*The task*: Would you please transcribe, exactly as written, the lines of the entries below starting at the one that holds "Questions to ask" and ending at the one that holds "- [Cintia Siqueira](https://github.com/ciisiq)<br>", both included?

[Collected data]
______________________________

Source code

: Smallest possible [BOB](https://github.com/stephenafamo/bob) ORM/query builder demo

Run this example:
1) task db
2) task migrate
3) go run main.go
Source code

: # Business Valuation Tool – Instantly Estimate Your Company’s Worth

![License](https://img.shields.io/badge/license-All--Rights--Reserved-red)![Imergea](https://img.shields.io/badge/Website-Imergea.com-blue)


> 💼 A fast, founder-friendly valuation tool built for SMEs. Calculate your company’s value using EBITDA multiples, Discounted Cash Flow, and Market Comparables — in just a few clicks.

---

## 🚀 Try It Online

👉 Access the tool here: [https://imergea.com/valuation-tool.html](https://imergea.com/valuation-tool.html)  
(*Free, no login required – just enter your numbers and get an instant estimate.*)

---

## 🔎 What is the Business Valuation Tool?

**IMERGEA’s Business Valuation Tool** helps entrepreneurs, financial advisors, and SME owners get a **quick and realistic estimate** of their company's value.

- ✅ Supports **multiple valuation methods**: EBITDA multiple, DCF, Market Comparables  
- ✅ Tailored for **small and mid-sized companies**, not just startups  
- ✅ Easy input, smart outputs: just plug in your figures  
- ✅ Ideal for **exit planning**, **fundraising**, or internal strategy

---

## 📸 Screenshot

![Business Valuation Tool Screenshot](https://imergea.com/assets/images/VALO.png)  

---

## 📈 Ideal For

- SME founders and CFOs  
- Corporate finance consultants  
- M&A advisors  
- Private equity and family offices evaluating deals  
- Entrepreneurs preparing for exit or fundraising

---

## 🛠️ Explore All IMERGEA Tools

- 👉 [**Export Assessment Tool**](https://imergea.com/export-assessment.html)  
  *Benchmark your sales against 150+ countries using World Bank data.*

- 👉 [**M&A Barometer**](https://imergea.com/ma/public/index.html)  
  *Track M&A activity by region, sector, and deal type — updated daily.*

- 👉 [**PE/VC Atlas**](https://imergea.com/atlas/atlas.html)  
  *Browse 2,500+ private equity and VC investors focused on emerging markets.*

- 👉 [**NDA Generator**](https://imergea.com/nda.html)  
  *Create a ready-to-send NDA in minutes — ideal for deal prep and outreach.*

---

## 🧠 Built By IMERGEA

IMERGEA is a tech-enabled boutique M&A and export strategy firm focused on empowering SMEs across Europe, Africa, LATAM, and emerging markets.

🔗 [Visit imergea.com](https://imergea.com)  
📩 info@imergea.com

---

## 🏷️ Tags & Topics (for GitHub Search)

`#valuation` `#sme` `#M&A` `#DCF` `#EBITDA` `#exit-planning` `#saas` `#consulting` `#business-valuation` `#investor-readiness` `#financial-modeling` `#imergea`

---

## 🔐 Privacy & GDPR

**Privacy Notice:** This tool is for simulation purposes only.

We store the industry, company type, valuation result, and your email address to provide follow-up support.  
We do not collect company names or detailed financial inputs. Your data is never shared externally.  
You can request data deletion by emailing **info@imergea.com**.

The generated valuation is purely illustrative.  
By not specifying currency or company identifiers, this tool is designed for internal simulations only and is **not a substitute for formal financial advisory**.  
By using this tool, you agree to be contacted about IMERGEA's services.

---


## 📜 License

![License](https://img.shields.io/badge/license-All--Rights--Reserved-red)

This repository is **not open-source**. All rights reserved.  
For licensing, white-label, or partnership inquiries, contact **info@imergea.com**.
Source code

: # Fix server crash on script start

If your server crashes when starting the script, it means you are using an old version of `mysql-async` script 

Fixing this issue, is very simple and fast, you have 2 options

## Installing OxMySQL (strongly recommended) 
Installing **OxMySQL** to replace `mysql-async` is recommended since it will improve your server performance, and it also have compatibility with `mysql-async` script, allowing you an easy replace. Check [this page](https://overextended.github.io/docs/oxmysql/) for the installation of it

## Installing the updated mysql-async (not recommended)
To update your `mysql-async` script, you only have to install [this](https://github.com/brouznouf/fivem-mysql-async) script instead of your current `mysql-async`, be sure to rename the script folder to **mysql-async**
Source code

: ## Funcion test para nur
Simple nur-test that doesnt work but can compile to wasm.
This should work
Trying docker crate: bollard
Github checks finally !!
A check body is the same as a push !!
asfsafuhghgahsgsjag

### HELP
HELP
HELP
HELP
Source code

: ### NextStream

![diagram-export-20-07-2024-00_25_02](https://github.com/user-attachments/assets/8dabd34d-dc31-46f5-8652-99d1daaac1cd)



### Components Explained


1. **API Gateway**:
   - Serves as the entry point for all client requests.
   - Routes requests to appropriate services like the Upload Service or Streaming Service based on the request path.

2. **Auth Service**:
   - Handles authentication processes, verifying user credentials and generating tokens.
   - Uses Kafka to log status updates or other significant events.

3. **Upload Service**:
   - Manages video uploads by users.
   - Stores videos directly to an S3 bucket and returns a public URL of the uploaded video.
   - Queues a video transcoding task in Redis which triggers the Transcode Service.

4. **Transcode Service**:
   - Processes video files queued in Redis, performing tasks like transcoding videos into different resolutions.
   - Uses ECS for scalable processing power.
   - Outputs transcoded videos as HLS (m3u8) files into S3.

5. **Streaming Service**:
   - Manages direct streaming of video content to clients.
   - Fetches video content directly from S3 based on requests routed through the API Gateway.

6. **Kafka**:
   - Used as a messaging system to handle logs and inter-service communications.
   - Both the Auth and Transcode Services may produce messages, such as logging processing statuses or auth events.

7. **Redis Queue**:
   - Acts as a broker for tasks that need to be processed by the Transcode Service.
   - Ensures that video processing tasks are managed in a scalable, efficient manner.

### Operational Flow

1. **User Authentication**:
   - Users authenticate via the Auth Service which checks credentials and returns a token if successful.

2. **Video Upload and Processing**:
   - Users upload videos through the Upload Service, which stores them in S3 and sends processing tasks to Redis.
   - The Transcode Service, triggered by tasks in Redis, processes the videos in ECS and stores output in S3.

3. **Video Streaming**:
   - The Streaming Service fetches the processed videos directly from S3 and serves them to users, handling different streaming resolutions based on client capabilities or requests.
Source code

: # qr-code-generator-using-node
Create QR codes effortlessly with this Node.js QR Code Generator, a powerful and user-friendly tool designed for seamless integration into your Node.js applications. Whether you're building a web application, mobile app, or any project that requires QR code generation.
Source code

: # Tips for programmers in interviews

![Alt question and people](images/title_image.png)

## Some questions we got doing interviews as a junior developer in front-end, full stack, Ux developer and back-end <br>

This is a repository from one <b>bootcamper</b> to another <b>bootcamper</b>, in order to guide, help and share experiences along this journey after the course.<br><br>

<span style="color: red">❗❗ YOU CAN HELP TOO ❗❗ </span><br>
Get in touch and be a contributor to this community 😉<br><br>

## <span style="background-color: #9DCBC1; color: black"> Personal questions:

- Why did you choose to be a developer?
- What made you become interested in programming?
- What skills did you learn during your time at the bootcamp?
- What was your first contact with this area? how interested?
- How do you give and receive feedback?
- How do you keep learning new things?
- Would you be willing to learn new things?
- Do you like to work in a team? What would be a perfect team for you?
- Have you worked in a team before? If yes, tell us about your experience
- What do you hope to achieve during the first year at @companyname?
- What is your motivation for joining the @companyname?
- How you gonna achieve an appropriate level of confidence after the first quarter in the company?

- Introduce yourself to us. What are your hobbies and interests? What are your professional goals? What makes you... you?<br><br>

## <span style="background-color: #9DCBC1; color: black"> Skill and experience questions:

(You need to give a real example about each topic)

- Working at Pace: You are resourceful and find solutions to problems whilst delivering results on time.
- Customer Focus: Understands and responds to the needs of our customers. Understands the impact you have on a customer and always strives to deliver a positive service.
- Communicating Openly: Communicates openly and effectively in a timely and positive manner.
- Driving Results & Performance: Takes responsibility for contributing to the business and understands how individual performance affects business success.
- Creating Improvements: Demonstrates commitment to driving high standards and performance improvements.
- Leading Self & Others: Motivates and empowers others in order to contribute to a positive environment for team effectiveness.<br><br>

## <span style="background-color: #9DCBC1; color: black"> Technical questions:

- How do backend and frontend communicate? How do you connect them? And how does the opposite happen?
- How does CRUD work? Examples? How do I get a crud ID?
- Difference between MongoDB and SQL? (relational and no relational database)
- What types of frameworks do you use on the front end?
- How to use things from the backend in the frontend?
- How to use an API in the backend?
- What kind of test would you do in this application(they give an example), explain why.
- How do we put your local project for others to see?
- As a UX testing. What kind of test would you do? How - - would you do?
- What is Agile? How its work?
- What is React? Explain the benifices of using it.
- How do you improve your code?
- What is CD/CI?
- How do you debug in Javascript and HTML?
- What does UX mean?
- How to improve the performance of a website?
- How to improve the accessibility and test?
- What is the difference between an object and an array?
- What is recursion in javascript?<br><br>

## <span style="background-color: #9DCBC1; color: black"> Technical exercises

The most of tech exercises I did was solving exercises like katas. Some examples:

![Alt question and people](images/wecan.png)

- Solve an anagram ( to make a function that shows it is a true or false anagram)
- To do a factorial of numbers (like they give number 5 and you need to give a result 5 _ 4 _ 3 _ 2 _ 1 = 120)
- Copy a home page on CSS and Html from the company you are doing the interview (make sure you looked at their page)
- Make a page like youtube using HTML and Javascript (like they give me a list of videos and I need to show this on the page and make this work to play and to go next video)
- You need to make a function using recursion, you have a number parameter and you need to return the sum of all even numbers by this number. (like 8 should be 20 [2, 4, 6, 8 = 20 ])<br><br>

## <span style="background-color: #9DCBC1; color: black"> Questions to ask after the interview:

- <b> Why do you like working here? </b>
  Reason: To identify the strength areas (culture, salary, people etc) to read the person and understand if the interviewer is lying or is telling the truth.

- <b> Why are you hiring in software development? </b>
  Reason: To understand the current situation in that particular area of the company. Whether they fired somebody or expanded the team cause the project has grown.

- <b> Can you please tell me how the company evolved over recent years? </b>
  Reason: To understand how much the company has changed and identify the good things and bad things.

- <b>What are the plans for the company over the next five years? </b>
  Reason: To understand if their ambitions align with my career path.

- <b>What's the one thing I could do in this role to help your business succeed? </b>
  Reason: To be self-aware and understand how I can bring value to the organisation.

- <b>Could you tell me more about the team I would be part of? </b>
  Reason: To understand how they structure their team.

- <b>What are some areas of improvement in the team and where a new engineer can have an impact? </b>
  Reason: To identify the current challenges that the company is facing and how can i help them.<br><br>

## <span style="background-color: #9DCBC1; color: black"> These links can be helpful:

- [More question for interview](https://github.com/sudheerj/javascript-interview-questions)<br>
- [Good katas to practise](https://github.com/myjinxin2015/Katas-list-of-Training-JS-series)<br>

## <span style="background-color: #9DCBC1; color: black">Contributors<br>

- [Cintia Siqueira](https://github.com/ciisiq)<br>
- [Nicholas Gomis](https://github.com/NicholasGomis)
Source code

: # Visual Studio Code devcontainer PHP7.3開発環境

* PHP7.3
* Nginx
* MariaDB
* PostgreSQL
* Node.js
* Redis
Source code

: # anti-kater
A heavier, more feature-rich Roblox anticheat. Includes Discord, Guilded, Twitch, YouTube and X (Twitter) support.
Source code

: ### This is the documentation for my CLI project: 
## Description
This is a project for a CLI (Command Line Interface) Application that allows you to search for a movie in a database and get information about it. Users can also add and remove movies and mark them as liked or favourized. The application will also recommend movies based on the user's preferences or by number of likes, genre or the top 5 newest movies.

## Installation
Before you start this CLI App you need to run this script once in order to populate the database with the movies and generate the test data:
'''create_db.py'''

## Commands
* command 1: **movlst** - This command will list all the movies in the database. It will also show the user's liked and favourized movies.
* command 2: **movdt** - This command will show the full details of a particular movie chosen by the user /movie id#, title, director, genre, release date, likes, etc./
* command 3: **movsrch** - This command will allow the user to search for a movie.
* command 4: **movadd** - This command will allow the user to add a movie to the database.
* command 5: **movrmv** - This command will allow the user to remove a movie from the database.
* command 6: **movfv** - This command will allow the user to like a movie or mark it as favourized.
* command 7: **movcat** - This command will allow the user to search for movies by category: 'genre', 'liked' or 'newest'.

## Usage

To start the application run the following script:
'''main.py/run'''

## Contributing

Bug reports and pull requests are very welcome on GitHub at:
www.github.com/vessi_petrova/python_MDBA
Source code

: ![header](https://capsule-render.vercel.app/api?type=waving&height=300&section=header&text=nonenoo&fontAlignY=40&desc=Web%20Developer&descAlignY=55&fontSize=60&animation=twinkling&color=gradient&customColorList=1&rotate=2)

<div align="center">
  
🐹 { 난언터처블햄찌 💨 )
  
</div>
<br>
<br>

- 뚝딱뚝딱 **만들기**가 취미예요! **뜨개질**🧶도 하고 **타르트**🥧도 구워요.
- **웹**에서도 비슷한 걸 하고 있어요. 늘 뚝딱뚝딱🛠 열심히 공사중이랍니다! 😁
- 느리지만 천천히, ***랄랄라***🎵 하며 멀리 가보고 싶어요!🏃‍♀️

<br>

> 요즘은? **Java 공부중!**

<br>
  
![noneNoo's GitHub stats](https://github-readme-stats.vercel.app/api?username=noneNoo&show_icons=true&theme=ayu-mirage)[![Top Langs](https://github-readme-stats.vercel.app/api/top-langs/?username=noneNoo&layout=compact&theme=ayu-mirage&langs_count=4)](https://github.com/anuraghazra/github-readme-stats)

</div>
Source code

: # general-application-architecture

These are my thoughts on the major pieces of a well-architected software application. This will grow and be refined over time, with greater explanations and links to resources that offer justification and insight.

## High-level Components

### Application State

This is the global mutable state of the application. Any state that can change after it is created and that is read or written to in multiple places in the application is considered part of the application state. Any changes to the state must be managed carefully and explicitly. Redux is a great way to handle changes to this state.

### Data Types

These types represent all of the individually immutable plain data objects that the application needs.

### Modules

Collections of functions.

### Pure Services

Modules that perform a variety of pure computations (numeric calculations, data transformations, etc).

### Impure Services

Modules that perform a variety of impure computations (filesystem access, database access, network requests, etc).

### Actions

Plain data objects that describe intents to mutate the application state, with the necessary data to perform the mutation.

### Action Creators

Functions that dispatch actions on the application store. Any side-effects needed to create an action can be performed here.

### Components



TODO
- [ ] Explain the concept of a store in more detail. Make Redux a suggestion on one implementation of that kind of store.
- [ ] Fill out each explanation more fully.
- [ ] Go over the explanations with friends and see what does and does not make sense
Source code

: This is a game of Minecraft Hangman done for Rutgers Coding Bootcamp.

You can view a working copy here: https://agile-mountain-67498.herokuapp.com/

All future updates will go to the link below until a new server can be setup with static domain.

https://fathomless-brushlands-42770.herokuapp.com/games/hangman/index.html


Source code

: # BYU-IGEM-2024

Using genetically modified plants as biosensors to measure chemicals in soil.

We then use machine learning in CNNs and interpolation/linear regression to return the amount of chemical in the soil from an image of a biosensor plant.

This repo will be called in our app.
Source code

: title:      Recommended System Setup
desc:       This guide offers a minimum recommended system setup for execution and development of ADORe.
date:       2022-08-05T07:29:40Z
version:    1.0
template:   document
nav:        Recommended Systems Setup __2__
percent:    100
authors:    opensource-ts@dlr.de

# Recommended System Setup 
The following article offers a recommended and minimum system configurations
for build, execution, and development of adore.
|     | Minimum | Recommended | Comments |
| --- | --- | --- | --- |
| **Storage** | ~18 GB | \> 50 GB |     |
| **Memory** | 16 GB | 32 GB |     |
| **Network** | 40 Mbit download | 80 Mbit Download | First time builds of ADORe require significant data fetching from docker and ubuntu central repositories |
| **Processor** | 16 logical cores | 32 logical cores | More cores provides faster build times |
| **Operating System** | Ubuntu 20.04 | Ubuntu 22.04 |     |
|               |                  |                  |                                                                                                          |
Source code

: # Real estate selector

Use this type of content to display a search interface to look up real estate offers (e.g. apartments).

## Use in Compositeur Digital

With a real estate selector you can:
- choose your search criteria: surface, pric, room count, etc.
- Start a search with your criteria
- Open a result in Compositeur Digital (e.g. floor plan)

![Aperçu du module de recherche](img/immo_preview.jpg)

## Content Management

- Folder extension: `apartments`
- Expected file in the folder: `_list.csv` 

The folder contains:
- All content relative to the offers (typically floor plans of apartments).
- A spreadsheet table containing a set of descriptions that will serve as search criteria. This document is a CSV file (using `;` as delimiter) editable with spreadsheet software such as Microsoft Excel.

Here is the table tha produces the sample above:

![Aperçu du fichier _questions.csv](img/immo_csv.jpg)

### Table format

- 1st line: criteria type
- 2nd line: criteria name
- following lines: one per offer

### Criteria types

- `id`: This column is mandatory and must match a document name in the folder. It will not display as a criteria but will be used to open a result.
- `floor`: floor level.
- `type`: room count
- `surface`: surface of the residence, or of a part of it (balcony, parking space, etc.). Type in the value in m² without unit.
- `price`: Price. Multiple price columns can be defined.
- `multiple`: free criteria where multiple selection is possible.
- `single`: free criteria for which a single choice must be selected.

______________________________

*Result*:
## <span style="background-color: #9DCBC1; color: black"> Questions to ask after the interview:

- <b> Why do you like working here? </b>
  Reason: To identify the strength areas (culture, salary, people etc) to read the person and understand if the interviewer is lying or is telling the truth.

- <b> Why are you hiring in software development? </b>
  Reason: To understand the current situation in that particular area of the company. Whether they fired somebody or expanded the team cause the project has grown.

- <b> Can you please tell me how the company evolved over recent years? </b>
  Reason: To understand how much the company has changed and identify the good things and bad things.

- <b>What are the plans for the company over the next five years? </b>
  Reason: To understand if their ambitions align with my career path.

- <b>What's the one thing I could do in this role to help your business succeed? </b>
  Reason: To be self-aware and understand how I can bring value to the organisation.

- <b>Could you tell me more about the team I would be part of? </b>
  Reason: To understand how they structure their team.

- <b>What are some areas of improvement in the team and where a new engineer can have an impact? </b>
  Reason: To identify the current challenges that the company is facing and how can i help them.<br><br>

## <span style="background-color: #9DCBC1; color: black"> These links can be helpful:

- [More question for interview](https://github.com/sudheerj/javascript-interview-questions)<br>
- [Good katas to practise](https://github.com/myjinxin2015/Katas-list-of-Training-JS-series)<br>

## <span style="background-color: #9DCBC1; color: black">Contributors<br>

- [Cintia Siqueira](https://github.com/ciisiq)<br>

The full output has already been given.